Logic School
In 6th-8th grade, scholars at Classical Prep expand on the skills and knowledge developed during the grammar years through learning to analyze causal connections and relationships between facts in all content courses. Teachers challenge scholars during classroom discussion to participate in inquiry and debate. This is why all middle school courses are honors-level. Rather than merely learning the facts in history, literature, arts, or science classes, scholars must think logically about the content they study. Writing assignments are assessed for style and quality of argumentation. Scholars learn to synthesize information across subject areas, beginning to look beyond their own narrow world and recognize and understand the viewpoints of others both past and present.
Ms. Jasmine Brightman
Head of School
“At Classical Prep, students are tasked not only with striving for academic excellence, but also understanding the connections between the disciplines. Teaching science here, affords many opportunities for me to guide students towards analytical inquiry, delve deep into topics through Socratic discussion and acquire the understanding that science encompasses all disciplines.”
Eager to learn
Proven Advantage with Classical Studies
Classical education, liberal education at the 6-8 level is rigorous but completely accessible to scholars who are willing to put in the time and effort. The return on this investment is a foundation from which a student can successfully progress to read complicated texts, converse intelligently on a wide variety of topics, and proceed with confidence into higher-level learning.
The learning mind
Classical Preparatory Curriculum
Classical education, liberal education, has a method of teaching developed and honed for over two thousand years in the West. Without knowing the things around us, the things that brought us here, the words and structure of language through which we express these things—animals, plants, elements, rivers, cities, Presidents, poems, nouns, verbs, adjectives—we cannot think at all.

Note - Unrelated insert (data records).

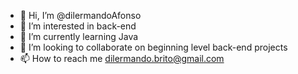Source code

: - 👋 Hi, I’m @dilermandoAfonso
- 👀 I’m interested in back-end
- 🌱 I’m currently learning Java
- 💞️ I’m looking to collaborate on beginning level back-end projects
- 📫 How to reach me dilermando.brito@gmail.com

<!---
dilermandoAfonso/dilermandoAfonso is a ✨ special ✨ repository because its `README.md` (this file) appears on your GitHub profile.
You can click the Preview link to take a look at your changes.
--->
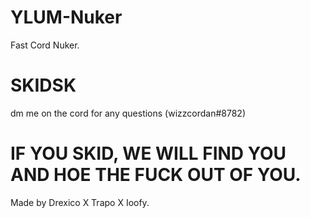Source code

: # YLUM-Nuker
Fast Cord Nuker. 
# SKIDSK
dm me on the cord for any questions (wizzcordan#8782)
# IF YOU SKID, WE WILL FIND YOU AND HOE THE FUCK OUT OF YOU.
Made by Drexico X Trapo X Ioofy.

The greatest genius of the age, in learning a foreign tongue, would still have to begin with the rudiments of the language. For a young mind to become ready for thought it must pursue a massive importation and organization of basic facts: the bricks for building the edifice. To this end, learning in the early grades, what some call the “grammar stage,” consists largely in mastering facts and strengthening the power of the mighty memory to recall these facts on demand.